比较浮点数的黄金法则 -- The golden rule for floating number comparison

本文链接：https://blog.csdn.net/prototype/article/details/1753670

How to compare floating numbers is an ooold, yet frequently asked, question. Here I am not going to repeat the old answers, since as you know tons of good links are there in the web that explained well how floating number works in computers and how comparisons should in principle be carried out. Instead, I am going to straightly give you a few pieces of code that work universally for IEEE 754 floating numbers, regardless their magnitudes and the comparison rigorosity. They are based on the golden rule as I am going to show you. At the end, I will discuss upon the performance optimization for a few special cases.

OK, here we go. But... wait a second, let me first be super clear of a few of things:
1. I am talking about the IEEE standard 754 floating numbers. This is almost needless to say because this specification is adopted by most, if not all, modern computers. But just to be super clear, I am assuming your computer also works with this specification.
2. I assume that you, the reader, know some basics about floating numbers, such as: floating numbers are not continuously represented in computers.
3. I assume that you, the reader, could read C++ program. This is important since all code and examples here are given in C++.
If any of the three assumptions was broken for your case, then you should not read this article.

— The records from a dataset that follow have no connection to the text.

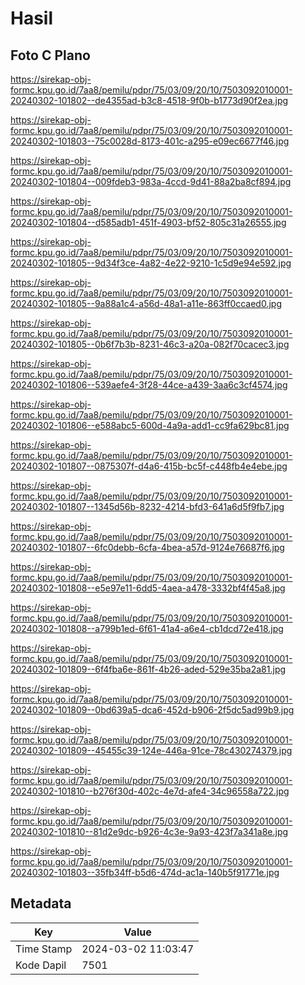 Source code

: # Hasil

## Foto C Plano

https://sirekap-obj-formc.kpu.go.id/7aa8/pemilu/pdpr/75/03/09/20/10/7503092010001-20240302-101802--de4355ad-b3c8-4518-9f0b-b1773d90f2ea.jpg

https://sirekap-obj-formc.kpu.go.id/7aa8/pemilu/pdpr/75/03/09/20/10/7503092010001-20240302-101803--75c0028d-8173-401c-a295-e09ec6677f46.jpg

https://sirekap-obj-formc.kpu.go.id/7aa8/pemilu/pdpr/75/03/09/20/10/7503092010001-20240302-101804--009fdeb3-983a-4ccd-9d41-88a2ba8cf894.jpg

https://sirekap-obj-formc.kpu.go.id/7aa8/pemilu/pdpr/75/03/09/20/10/7503092010001-20240302-101804--d585adb1-451f-4903-bf52-805c31a26555.jpg

https://sirekap-obj-formc.kpu.go.id/7aa8/pemilu/pdpr/75/03/09/20/10/7503092010001-20240302-101805--9d34f3ce-4a82-4e22-9210-1c5d9e94e592.jpg

https://sirekap-obj-formc.kpu.go.id/7aa8/pemilu/pdpr/75/03/09/20/10/7503092010001-20240302-101805--9a88a1c4-a56d-48a1-a11e-863ff0ccaed0.jpg

https://sirekap-obj-formc.kpu.go.id/7aa8/pemilu/pdpr/75/03/09/20/10/7503092010001-20240302-101805--0b6f7b3b-8231-46c3-a20a-082f70cacec3.jpg

https://sirekap-obj-formc.kpu.go.id/7aa8/pemilu/pdpr/75/03/09/20/10/7503092010001-20240302-101806--539aefe4-3f28-44ce-a439-3aa6c3cf4574.jpg

https://sirekap-obj-formc.kpu.go.id/7aa8/pemilu/pdpr/75/03/09/20/10/7503092010001-20240302-101806--e588abc5-600d-4a9a-add1-cc9fa629bc81.jpg

https://sirekap-obj-formc.kpu.go.id/7aa8/pemilu/pdpr/75/03/09/20/10/7503092010001-20240302-101807--0875307f-d4a6-415b-bc5f-c448fb4e4ebe.jpg

https://sirekap-obj-formc.kpu.go.id/7aa8/pemilu/pdpr/75/03/09/20/10/7503092010001-20240302-101807--1345d56b-8232-4214-bfd3-641a6d5f9fb7.jpg

https://sirekap-obj-formc.kpu.go.id/7aa8/pemilu/pdpr/75/03/09/20/10/7503092010001-20240302-101807--6fc0debb-6cfa-4bea-a57d-9124e76687f6.jpg

https://sirekap-obj-formc.kpu.go.id/7aa8/pemilu/pdpr/75/03/09/20/10/7503092010001-20240302-101808--e5e97e11-6dd5-4aea-a478-3332bf4f45a8.jpg

https://sirekap-obj-formc.kpu.go.id/7aa8/pemilu/pdpr/75/03/09/20/10/7503092010001-20240302-101808--a799b1ed-6f61-41a4-a6e4-cb1dcd72e418.jpg

https://sirekap-obj-formc.kpu.go.id/7aa8/pemilu/pdpr/75/03/09/20/10/7503092010001-20240302-101809--6f4fba6e-861f-4b26-aded-529e35ba2a81.jpg

https://sirekap-obj-formc.kpu.go.id/7aa8/pemilu/pdpr/75/03/09/20/10/7503092010001-20240302-101809--0bd639a5-dca6-452d-b906-2f5dc5ad99b9.jpg

https://sirekap-obj-formc.kpu.go.id/7aa8/pemilu/pdpr/75/03/09/20/10/7503092010001-20240302-101809--45455c39-124e-446a-91ce-78c430274379.jpg

https://sirekap-obj-formc.kpu.go.id/7aa8/pemilu/pdpr/75/03/09/20/10/7503092010001-20240302-101810--b276f30d-402c-4e7d-afe4-34c96558a722.jpg

https://sirekap-obj-formc.kpu.go.id/7aa8/pemilu/pdpr/75/03/09/20/10/7503092010001-20240302-101810--81d2e9dc-b926-4c3e-9a93-423f7a341a8e.jpg

https://sirekap-obj-formc.kpu.go.id/7aa8/pemilu/pdpr/75/03/09/20/10/7503092010001-20240302-101803--35fb34ff-b5d6-474d-ac1a-140b5f91771e.jpg


## Metadata

| Key        | Value               |
| ---------- | ------------------- |
| Time Stamp | 2024-03-02 11:03:47 |
| Kode Dapil | 7501                |



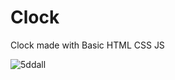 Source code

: # Clock
Clock made with Basic HTML CSS JS

![5ddall](https://user-images.githubusercontent.com/70858211/122096255-fe485180-ce2b-11eb-9671-b655b55ef4cd.gif)

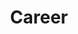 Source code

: ---
title: "Career"
# watermark text
watermark: "Career"
# page header background image
page_header_image: "images/background/about.jpg"
# meta description
description : "We're a small team, always looking for good people."
draft: false
--- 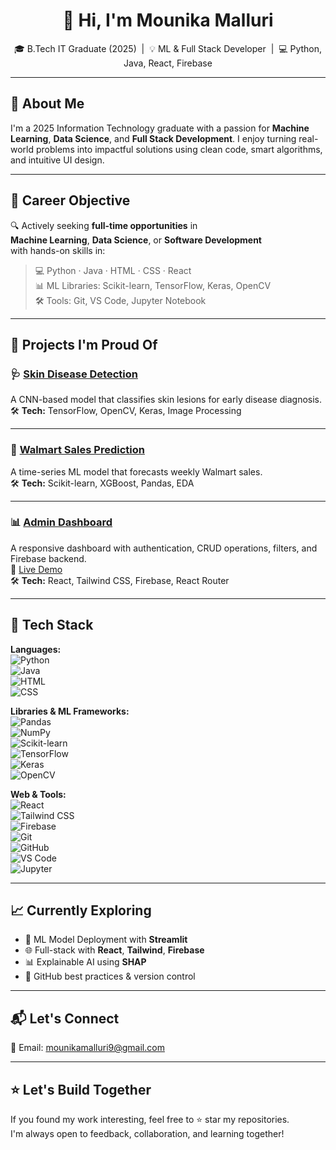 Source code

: <h1 align="center">👋 Hi, I'm Mounika Malluri</h1>
<p align="center">
  🎓 B.Tech IT Graduate (2025) &nbsp;|&nbsp; 💡 ML & Full Stack Developer &nbsp;|&nbsp; 💻 Python, Java, React, Firebase
</p>

---

## 🚀 About Me

I'm a 2025 Information Technology graduate with a passion for **Machine Learning**, **Data Science**, and **Full Stack Development**. I enjoy turning real-world problems into impactful solutions using clean code, smart algorithms, and intuitive UI design.

---

## 🎯 Career Objective

🔍 Actively seeking **full-time opportunities** in  
**Machine Learning**, **Data Science**, or **Software Development**  
with hands-on skills in:

> 💻 Python · Java · HTML · CSS · React  
> 📊 ML Libraries: Scikit-learn, TensorFlow, Keras, OpenCV  
> 🛠️ Tools: Git, VS Code, Jupyter Notebook

---

## 💼 Projects I'm Proud Of

### 🩺 [Skin Disease Detection](https://github.com/Mounika-malluri/Skin-disease-detection)  
A CNN-based model that classifies skin lesions for early disease diagnosis.  
🛠️ **Tech:** TensorFlow, OpenCV, Keras, Image Processing

---

### 🛒 [Walmart Sales Prediction](https://github.com/Mounika-malluri/Walmart-sales-prediction)  
A time-series ML model that forecasts weekly Walmart sales.  
🛠️ **Tech:** Scikit-learn, XGBoost, Pandas, EDA

---

### 📊 [Admin Dashboard](https://github.com/Mounika-malluri/admin-dashboard)  
A responsive dashboard with authentication, CRUD operations, filters, and Firebase backend.  
🔗 [Live Demo](https://admin-dashboard-nmxlduxbj-mounikas-projects-5f6c5aff.vercel.app/)  
🛠️ **Tech:** React, Tailwind CSS, Firebase, React Router

---

## 🧰 Tech Stack

**Languages:**  
![Python](https://img.shields.io/badge/-Python-3776AB?style=flat&logo=python&logoColor=white)  
![Java](https://img.shields.io/badge/-Java-007396?style=flat&logo=java&logoColor=white)  
![HTML](https://img.shields.io/badge/-HTML5-E34F26?style=flat&logo=html5&logoColor=white)  
![CSS](https://img.shields.io/badge/-CSS3-1572B6?style=flat&logo=css3&logoColor=white)  

**Libraries & ML Frameworks:**  
![Pandas](https://img.shields.io/badge/-Pandas-150458?style=flat&logo=pandas&logoColor=white)  
![NumPy](https://img.shields.io/badge/-NumPy-013243?style=flat&logo=numpy&logoColor=white)  
![Scikit-learn](https://img.shields.io/badge/-Scikit--learn-F7931E?style=flat&logo=scikit-learn&logoColor=white)  
![TensorFlow](https://img.shields.io/badge/-TensorFlow-FF6F00?style=flat&logo=tensorflow&logoColor=white)  
![Keras](https://img.shields.io/badge/-Keras-D00000?style=flat&logo=keras&logoColor=white)  
![OpenCV](https://img.shields.io/badge/-OpenCV-5C3EE8?style=flat&logo=opencv&logoColor=white)  

**Web & Tools:**  
![React](https://img.shields.io/badge/-React-61DAFB?style=flat&logo=react&logoColor=black)  
![Tailwind CSS](https://img.shields.io/badge/-Tailwind%20CSS-38B2AC?style=flat&logo=tailwind-css&logoColor=white)  
![Firebase](https://img.shields.io/badge/-Firebase-FFCA28?style=flat&logo=firebase&logoColor=black)  
![Git](https://img.shields.io/badge/-Git-F05032?style=flat&logo=git&logoColor=white)  
![GitHub](https://img.shields.io/badge/-GitHub-181717?style=flat&logo=github&logoColor=white)  
![VS Code](https://img.shields.io/badge/-VS%20Code-007ACC?style=flat&logo=visual-studio-code&logoColor=white)  
![Jupyter](https://img.shields.io/badge/-Jupyter-F37626?style=flat&logo=jupyter&logoColor=white)

---

## 📈 Currently Exploring

- 🧪 ML Model Deployment with **Streamlit**  
- 🌐 Full-stack with **React**, **Tailwind**, **Firebase**  
- 📊 Explainable AI using **SHAP**  
- 🔄 GitHub best practices & version control

---

## 📬 Let's Connect

📧 Email: [mounikamalluri9@gmail.com](mailto:mounikamalluri9@gmail.com)

---

## ⭐ Let's Build Together

If you found my work interesting, feel free to ⭐ star my repositories.  
I'm always open to feedback, collaboration, and learning together!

Congrats, you passed the "configure" stage. :-) We now set off.

// Compares equality
inline bool is_equal( Real x, Real y )

{    Real x1 = abs_( x );
   Real y1 = abs_( y );
   Real z1 = (x1 > y1 ) ? x1           : y1;
   Real eps = (z1 > 1.0) ? z1 * epsilon : epsilon;

   return abs_( x - y ) <= eps;
}

This piece of code reveals the golden rule, anything else here are derived from this rule. In this code, Real is a floating number, be it float or double or even long double; abs_ is a function to get the absolute value of a given number, be it a standard function or your own function; REAL_EPSILON is a adjustable parameter representing the rigorosity of the comparison, I will elaborate upon it later. What this code does is to first calculate the proper range within which the two real numbers are considered the same. This is the real thing. Actually all lines before the return statement are dedicated to this task. This range is calculated automatically based on the preset rigorosity as represented by, again, REAL_EPSILON. Once this range is obtained, the remaining of the whole comparison task becomes trivial: just calculate the difference of the two numbers, and then compare the absolute value of this difference with the range; if it is smaller than the range, the two numbers are considered the same; otherwise, different. You may ask why the range is calculated as described? Well, to explain that, you need to learn some basics about the floating number, which I have to skip, as I said.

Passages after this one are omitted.